Mean Sum of Squared Error
Lets implement this loss function in R and test it with our diabetes data.
Load diabetes dataset, lets make the dataset even smaller so we can properly understand
data("PimaIndiansDiabetes")
Data <- PimaIndiansDiabetes %>%
select(age, glucose, mass) %>%
add_rownames(var = "Patient ID")Warning: `add_rownames()` was deprecated in dplyr 1.0.0.
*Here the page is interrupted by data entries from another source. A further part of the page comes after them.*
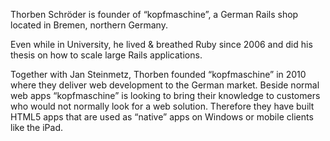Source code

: Thorben Schröder is founder of “kopfmaschine”, a German Rails shop located in Bremen, northern Germany.

Even while in University, he lived & breathed Ruby since 2006 and did his thesis on how to scale large Rails applications.

Together with Jan Steinmetz, Thorben founded “kopfmaschine” in 2010 where they deliver web development to the German market. Beside normal web apps “kopfmaschine” is looking to bring their knowledge to customers who would not normally look for a web solution. Therefore they have built HTML5 apps that are used as “native” apps on Windows or mobile clients like the iPad.
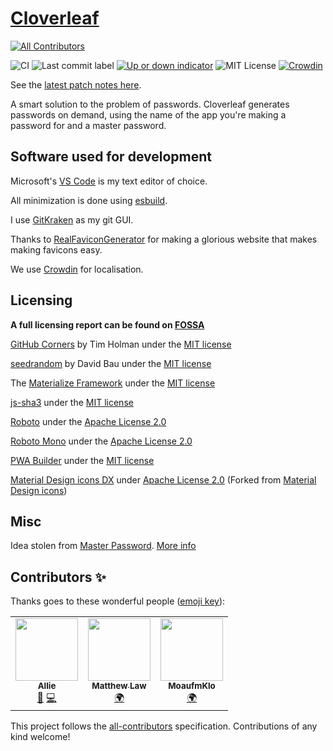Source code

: # [Cloverleaf](https://cloverleaf.app/)
<!-- ALL-CONTRIBUTORS-BADGE:START - Do not remove or modify this section -->
[![All Contributors](https://img.shields.io/badge/all_contributors-3-orange.svg?style=flat-square)](#contributors-)
<!-- ALL-CONTRIBUTORS-BADGE:END -->
![CI](https://github.com/cloverleaf/web/workflows/CI/badge.svg)
![Last commit label](https://img.shields.io/github/last-commit/cloverleaf/web.svg)
[![Up or down indicator](https://img.shields.io/website-up-down-green-red/https/cloverleaf.app.svg?label=Cloverleaf.app)](https://cloverleaf.app/)
![MIT License](https://img.shields.io/github/license/cloverleaf/web.svg)
[![Crowdin](https://badges.crowdin.net/cloverleaf/localized.svg)](https://crowdin.com/project/cloverleaf)

See the [latest patch notes here](https://github.com/cloverleaf/web/commit/master).

A smart solution to the problem of passwords. Cloverleaf generates passwords on demand, using the name of the app you're making a password for and a master password.

## Software used for development

Microsoft's [VS Code](https://code.visualstudio.com/) is my text editor of choice.

All minimization is done using [esbuild](https://esbuild.github.io/).

I use [GitKraken](https://www.gitkraken.com/) as my git GUI.

Thanks to [RealFaviconGenerator](https://realfavicongenerator.net) for making a glorious website that makes making favicons easy.

We use [Crowdin](https://crowdin.com/project/cloverleaf) for localisation.

## Licensing

**A full licensing report can be found on [FOSSA](https://app.fossa.com/reports/50704854-c664-4b03-94a6-683674bae968?ref=badge_shield)**

[GitHub Corners](https://github.com/tholman/github-corners) by Tim Holman under the [MIT license](https://github.com/tholman/github-corners/blob/master/license.md)

[seedrandom](https://github.com/davidbau/seedrandom) by David Bau under the [MIT license](https://github.com/davidbau/seedrandom#license-mit)

The [Materialize Framework](https://github.com/Dogfalo/materialize) under the [MIT license](https://github.com/Dogfalo/materialize/blob/v1-dev/LICENSE)

[js-sha3](https://github.com/emn178/js-sha3) under the [MIT license](https://github.com/emn178/js-sha3/blob/master/LICENSE.txt)

[Roboto](https://github.com/google/fonts/tree/master/apache/roboto) under the [Apache License 2.0](https://github.com/google/fonts/blob/master/apache/roboto/LICENSE.txt)

[Roboto Mono](https://github.com/google/fonts/tree/master/apache/robotomono) under the [Apache License 2.0](https://github.com/google/fonts/blob/master/apache/robotomono/LICENSE.txt)

[PWA Builder](https://www.pwabuilder.com/) under the [MIT license](https://github.com/pwa-builder/serviceworkers/blob/master/LICENSE.txt)

[Material Design icons DX](https://github.com/jossef/material-design-icons-iconfont) under [Apache License 2.0](https://github.com/jossef/material-design-icons-iconfont/blob/master/LICENSEs) (Forked from [Material Design icons](https://github.com/google/material-design-icons))

## Misc

Idea stolen from [Master Password](https://masterpasswordapp.com/). [More info](https://cloverleaf.app/faq#remake)

## Contributors ✨

Thanks goes to these wonderful people ([emoji key](https://allcontributors.org/docs/en/emoji-key)):

<!-- ALL-CONTRIBUTORS-LIST:START - Do not remove or modify this section -->
<!-- prettier-ignore-start -->
<!-- markdownlint-disable -->
<table>
  <tr>
    <td align="center"><a href="https://github.com/ChildishGiant"><img src="https://avatars.githubusercontent.com/u/13716824?v=4?s=100" width="100px;" alt=""/><br /><sub><b>Allie</b></sub></a><br /><a href="#design-ChildishGiant" title="Design">🎨</a> <a href="https://github.com/cloverleaf/web/commits?author=ChildishGiant" title="Code">💻</a></td>
    <td align="center"><a href="https://github.com/matthew-law"><img src="https://avatars.githubusercontent.com/u/18603830?v=4?s=100" width="100px;" alt=""/><br /><sub><b>Matthew Law</b></sub></a><br /><a href="#translation-matthew-law" title="Translation">🌍</a></td>
    <td align="center"><a href="https://moaufmklo.com"><img src="https://avatars.githubusercontent.com/u/45636897?v=4?s=100" width="100px;" alt=""/><br /><sub><b>MoaufmKlo</b></sub></a><br /><a href="#translation-MoaufmKlo" title="Translation">🌍</a></td>
  </tr>
</table>

<!-- markdownlint-restore -->
<!-- prettier-ignore-end -->

<!-- ALL-CONTRIBUTORS-LIST:END -->

This project follows the [all-contributors](https://github.com/all-contributors/all-contributors) specification. Contributions of any kind welcome!
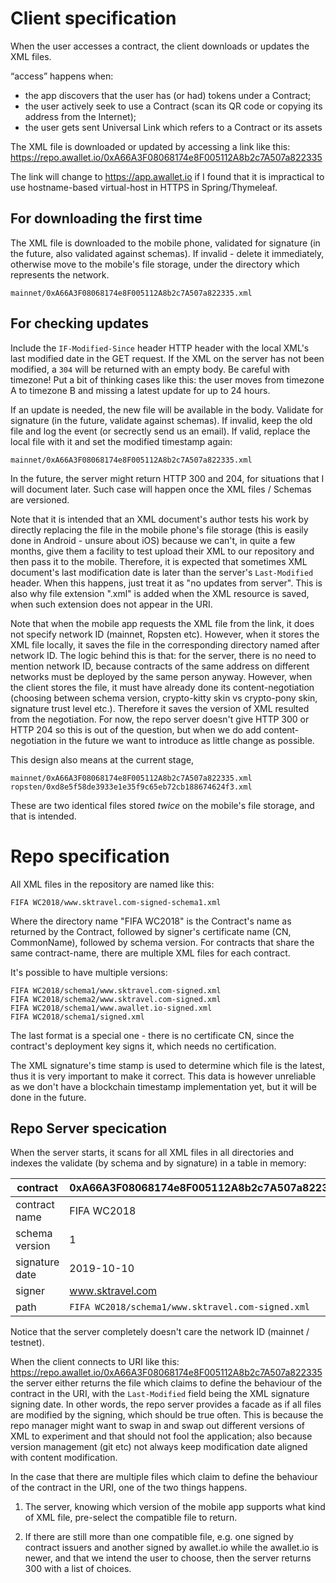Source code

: # Client specification #

When the user accesses a contract, the client downloads or updates the XML files.

“access” happens when:
- the app discovers that the user has (or had) tokens under a Contract;
- the user actively seek to use a Contract (scan its QR code or copying its address from the Internet);
- the user gets sent Universal Link which refers to a Contract or its assets

The XML file is downloaded or updated by accessing a link like this:
https://repo.awallet.io/0xA66A3F08068174e8F005112A8b2c7A507a822335

The link will change to https://app.awallet.io if I found that it is impractical to use hostname-based virtual-host in HTTPS in Spring/Thymeleaf.

## For downloading the first time ##

The XML file is downloaded to the mobile phone, validated for signature (in the future, also validated against schemas). If invalid - delete it immediately, otherwise move to the mobile's file storage, under the directory which represents the network.

    mainnet/0xA66A3F08068174e8F005112A8b2c7A507a822335.xml

## For checking updates ##

Include the `IF-Modified-Since` header HTTP header with the local XML's last modified date in the GET request. If the XML on the server has not been modified, a `304` will be returned with an empty body. Be careful with timezone! Put a bit of thinking cases like this: the user moves from timezone A to timezone B and missing a latest update for up to 24 hours.

If an update is needed, the new file will be available in the body. Validate for signature (in the future, validate against schemas). If invalid, keep the old file and log the event (or secrectly send us an email). If valid, replace the local file with it and set the modified timestamp again:

    mainnet/0xA66A3F08068174e8F005112A8b2c7A507a822335.xml

In the future, the server might return HTTP 300 and 204, for situations that I will document later. Such case will happen once the XML files / Schemas are versioned.

Note that it is intended that an XML document's author tests his work by directly replacing the file in the mobile phone's file storage (this is easily done in Android - unsure about iOS) because we can't, in quite a few months, give them a facility to test upload their XML to our repository and then pass it to the mobile. Therefore, it is expected that sometimes XML document's last modification date is later than the server's `Last-Modified` header. When this happens, just treat it as "no updates from server". This is also why file extension ".xml" is added when the XML resource is saved, when such extension does not appear in the URI.

Note that when the mobile app requests the XML file from the link, it does not specify network ID (mainnet, Ropsten etc). However, when it stores the XML file locally, it saves the file in the corresponding directory named after network ID. The logic behind this is that: for the server, there is no need to mention network ID, because contracts of the same address on different networks must be deployed by the same person anyway. However, when the client stores the file, it must have already done its content-negotiation (choosing between schema version, crypto-kitty skin vs crypto-pony skin, signature trust level etc.). Therefore it saves the version of XML resulted from the negotiation. For now, the repo server doesn't give HTTP 300 or HTTP 204 so this is out of the question, but when we do add content-negotiation in the future we want to introduce as little change as possible.

This design also means at the current stage, 

    mainnet/0xA66A3F08068174e8F005112A8b2c7A507a822335.xml
    ropsten/0xd8e5f58de3933e1e35f9c65eb72cb188674624f3.xml

These are two identical files stored *twice* on the mobile's file storage, and that is intended.

# Repo specification #

All XML files in the repository are named like this:

    FIFA WC2018/www.sktravel.com-signed-schema1.xml

Where the directory name "FIFA WC2018" is the Contract's name as returned by the Contract, followed by signer's certificate name (CN, CommonName), followed by schema version. For contracts that share the same contract-name, there are multiple XML files for each contract.

It's possible to have multiple versions:

    FIFA WC2018/schema1/www.sktravel.com-signed.xml
    FIFA WC2018/schema2/www.sktravel.com-signed.xml
    FIFA WC2018/schema1/www.awallet.io-signed.xml
    FIFA WC2018/schema1/signed.xml

The last format is a special one - there is no certificate CN, since the contract's deployment key signs it, which needs no certification.

The XML signature's time stamp is used to determine which file is the latest, thus it is very important to make it correct. This data is however unreliable as we don't have a blockchain timestamp implementation yet, but it will be done in the future.

## Repo Server specication ##

When the server starts, it scans for all XML files in all directories and indexes the validate (by schema and by signature) in a table in memory:

| contract | 0xA66A3F08068174e8F005112A8b2c7A507a822335 | 0xd8e5f58de3933e1e35f9c65eb72cb188674624f3 |
| -------- | ------------------------------------------ | ------------------------------------------ |
| contract name | FIFA WC2018 | FIFA WC2018 |
| schema version | 1 | 1 |
| signature date | 2019-10-10 | 2019-10-10
| signer | www.sktravel.com | www.sktravel.com |
| path | `FIFA WC2018/schema1/www.sktravel.com-signed.xml` | `FIFA WC2018/schema1/www.sktravel.com-signed.xml` |

Notice that the server completely doesn't care the network ID (mainnet / testnet).

When the client connects to URI like this:
https://repo.awallet.io/0xA66A3F08068174e8F005112A8b2c7A507a822335
the server either returns the file which claims to define the behaviour of the contract in the URI, with the `Last-Modified` field being the XML signature signing date. In other words, the repo server provides a facade as if all files are modified by the signing, which should be true often. This is because the repo manager might want to swap in and swap out different versions of XML to experiment and that should not fool the application; also because version management (git etc) not always keep modification date aligned with content modification.

In the case that there are multiple files which claim to define the behaviour of the contract in the URI, one of the two things happens.

1. The server, knowing which version of the mobile app supports what kind of XML file, pre-select the compatible file to return.

2. If there are still more than one compatible file, e.g. one signed by contract issuers and another signed by awallet.io while the awallet.io is newer, and that we intend the user to choose, then the server returns 300 with a list of choices.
ℹ Please use `tibble::rownames_to_column()` instead.
DataSmaller <- Data[1:3,]
x <- DataSmaller$age
y <- DataSmaller$glucoseNow lets implement the function:
\[ \text{MSE} = \frac{1}{m} \sum_{i=1}^{m} \left( y_i - \left( \hat{\beta}_0 + \hat{\beta}_1 x_i \right) \right)^2 \]
mse_practical <- function(beta0, beta1, x, y, m) {
(1 / m) * sum((y - (beta0 + beta1 * x))^2)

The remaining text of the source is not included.